[Task instructions] Beginning with the first line below, please restate each line exactly, down to and including the line containing "or team contact".

(Stored data entries)
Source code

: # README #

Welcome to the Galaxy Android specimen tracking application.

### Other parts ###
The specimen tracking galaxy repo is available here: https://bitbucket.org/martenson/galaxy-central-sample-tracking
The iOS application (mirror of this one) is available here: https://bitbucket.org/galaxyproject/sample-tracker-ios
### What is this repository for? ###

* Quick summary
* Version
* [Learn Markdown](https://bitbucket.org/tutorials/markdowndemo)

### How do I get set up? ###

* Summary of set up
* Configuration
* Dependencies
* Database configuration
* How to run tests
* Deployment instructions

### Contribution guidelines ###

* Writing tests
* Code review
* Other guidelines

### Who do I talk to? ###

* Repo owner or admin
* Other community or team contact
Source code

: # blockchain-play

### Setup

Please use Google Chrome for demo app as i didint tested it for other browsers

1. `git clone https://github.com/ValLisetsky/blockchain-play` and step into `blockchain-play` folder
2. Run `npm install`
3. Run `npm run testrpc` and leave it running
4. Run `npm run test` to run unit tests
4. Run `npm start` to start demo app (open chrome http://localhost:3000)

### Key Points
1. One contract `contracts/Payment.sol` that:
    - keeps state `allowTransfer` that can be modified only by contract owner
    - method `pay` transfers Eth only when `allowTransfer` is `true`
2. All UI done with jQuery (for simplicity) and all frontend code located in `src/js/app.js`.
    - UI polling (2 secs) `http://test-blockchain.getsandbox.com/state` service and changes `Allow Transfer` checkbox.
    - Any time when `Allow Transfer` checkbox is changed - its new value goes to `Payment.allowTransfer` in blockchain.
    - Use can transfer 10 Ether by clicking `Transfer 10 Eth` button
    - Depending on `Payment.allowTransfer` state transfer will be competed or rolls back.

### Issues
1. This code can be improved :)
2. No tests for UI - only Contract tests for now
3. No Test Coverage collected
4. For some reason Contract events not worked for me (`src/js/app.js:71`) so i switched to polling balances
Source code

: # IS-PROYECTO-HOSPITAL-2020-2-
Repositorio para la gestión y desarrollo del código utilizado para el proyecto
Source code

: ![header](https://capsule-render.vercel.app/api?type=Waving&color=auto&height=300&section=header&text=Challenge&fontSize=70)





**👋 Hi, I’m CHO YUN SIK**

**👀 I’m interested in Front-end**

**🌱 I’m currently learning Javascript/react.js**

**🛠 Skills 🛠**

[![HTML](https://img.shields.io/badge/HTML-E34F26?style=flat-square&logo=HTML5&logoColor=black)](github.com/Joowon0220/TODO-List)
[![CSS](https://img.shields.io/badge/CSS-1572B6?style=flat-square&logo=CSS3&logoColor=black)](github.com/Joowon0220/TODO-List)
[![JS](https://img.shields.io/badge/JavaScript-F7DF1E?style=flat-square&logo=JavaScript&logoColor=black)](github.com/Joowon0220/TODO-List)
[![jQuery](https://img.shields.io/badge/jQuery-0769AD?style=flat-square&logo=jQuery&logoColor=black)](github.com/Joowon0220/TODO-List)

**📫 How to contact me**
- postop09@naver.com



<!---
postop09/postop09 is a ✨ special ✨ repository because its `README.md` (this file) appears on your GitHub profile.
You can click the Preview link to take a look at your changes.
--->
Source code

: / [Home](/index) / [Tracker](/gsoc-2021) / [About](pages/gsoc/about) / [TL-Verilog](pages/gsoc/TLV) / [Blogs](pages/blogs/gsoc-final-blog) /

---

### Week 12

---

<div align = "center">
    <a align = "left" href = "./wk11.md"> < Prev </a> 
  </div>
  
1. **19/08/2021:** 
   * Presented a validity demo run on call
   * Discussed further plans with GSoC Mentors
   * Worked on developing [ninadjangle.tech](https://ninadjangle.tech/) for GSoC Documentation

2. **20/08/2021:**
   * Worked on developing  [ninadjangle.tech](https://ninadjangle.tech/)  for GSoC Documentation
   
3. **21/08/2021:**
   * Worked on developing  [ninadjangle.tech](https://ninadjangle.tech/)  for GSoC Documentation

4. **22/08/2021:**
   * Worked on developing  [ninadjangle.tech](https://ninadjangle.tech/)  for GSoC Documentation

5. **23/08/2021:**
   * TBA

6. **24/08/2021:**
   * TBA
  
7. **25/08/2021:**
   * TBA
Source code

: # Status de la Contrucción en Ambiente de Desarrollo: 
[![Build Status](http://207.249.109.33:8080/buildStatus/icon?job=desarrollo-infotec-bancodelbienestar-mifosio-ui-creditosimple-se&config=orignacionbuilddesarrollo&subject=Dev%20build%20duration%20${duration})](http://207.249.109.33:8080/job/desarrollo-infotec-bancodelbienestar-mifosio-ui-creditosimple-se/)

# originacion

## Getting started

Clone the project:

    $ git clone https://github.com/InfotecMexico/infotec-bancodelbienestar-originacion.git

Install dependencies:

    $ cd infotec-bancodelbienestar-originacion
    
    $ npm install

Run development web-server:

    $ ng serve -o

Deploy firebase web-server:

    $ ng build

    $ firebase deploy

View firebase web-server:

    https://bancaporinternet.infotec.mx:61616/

[Written answer]
Source code

: # README #

Welcome to the Galaxy Android specimen tracking application.

### Other parts ###
The specimen tracking galaxy repo is available here: https://bitbucket.org/martenson/galaxy-central-sample-tracking
The iOS application (mirror of this one) is available here: https://bitbucket.org/galaxyproject/sample-tracker-ios
### What is this repository for? ###

* Quick summary
* Version
* [Learn Markdown](https://bitbucket.org/tutorials/markdowndemo)

### How do I get set up? ###

* Summary of set up
* Configuration
* Dependencies
* Database configuration
* How to run tests
* Deployment instructions

### Contribution guidelines ###

* Writing tests
* Code review
* Other guidelines

### Who do I talk to? ###

* Repo owner or admin
* Other community or team contact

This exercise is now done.